• _What you need to do_
Copy word for word, please, the lines of the entries below running from the one containing "- clock timings" to the one containing "name: Characteristics of Prokaryotes", both ends included.

═════ Data for processing ═════

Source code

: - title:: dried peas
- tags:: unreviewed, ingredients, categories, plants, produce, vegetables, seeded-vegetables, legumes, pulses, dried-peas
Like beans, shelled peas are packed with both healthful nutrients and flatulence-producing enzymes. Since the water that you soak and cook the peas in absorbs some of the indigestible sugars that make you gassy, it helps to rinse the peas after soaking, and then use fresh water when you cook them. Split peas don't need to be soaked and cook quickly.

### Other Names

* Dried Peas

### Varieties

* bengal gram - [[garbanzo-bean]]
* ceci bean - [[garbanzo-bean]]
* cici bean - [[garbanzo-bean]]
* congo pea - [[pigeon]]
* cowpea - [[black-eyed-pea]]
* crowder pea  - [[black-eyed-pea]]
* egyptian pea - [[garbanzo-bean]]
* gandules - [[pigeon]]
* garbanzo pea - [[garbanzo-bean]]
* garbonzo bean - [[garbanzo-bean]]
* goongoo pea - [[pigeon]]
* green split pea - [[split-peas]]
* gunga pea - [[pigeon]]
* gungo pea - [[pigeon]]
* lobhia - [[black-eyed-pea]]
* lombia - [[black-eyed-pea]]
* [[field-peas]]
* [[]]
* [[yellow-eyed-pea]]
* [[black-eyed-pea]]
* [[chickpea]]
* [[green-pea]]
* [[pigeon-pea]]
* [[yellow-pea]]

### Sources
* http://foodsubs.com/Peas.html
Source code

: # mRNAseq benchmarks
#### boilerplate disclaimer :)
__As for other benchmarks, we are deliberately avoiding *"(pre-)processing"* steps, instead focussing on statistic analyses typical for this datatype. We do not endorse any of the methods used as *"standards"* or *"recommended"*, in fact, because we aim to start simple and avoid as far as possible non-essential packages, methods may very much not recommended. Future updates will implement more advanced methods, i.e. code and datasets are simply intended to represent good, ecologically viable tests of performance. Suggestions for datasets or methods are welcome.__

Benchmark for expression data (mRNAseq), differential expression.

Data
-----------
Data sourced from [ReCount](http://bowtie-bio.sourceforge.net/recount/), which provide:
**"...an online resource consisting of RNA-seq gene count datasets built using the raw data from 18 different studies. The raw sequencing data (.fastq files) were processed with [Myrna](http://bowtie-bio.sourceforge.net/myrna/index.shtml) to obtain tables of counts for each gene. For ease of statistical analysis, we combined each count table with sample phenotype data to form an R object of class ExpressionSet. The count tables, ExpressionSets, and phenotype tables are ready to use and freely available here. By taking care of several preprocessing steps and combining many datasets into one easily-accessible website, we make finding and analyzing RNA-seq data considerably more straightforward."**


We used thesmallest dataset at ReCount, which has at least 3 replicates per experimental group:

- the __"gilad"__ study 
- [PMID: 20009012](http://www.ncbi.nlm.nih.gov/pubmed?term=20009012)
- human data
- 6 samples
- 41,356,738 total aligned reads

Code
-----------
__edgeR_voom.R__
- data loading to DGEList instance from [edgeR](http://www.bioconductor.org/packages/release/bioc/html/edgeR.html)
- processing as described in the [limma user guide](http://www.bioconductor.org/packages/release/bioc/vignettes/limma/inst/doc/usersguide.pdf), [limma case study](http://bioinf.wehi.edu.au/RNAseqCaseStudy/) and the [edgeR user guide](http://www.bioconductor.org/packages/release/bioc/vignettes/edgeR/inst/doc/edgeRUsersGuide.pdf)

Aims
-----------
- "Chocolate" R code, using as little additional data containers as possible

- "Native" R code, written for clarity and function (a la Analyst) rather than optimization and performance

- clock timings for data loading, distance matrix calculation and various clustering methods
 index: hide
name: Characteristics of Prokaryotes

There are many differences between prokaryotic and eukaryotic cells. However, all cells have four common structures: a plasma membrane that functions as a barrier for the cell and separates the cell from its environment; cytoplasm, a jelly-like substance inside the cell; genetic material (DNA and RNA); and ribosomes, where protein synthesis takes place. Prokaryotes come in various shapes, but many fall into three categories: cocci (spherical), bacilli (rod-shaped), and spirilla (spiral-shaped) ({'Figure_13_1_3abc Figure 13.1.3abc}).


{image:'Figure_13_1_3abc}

═════

• _Exercise solution_
- clock timings for data loading, distance matrix calculation and various clustering methods
 index: hide
name: Characteristics of Prokaryotes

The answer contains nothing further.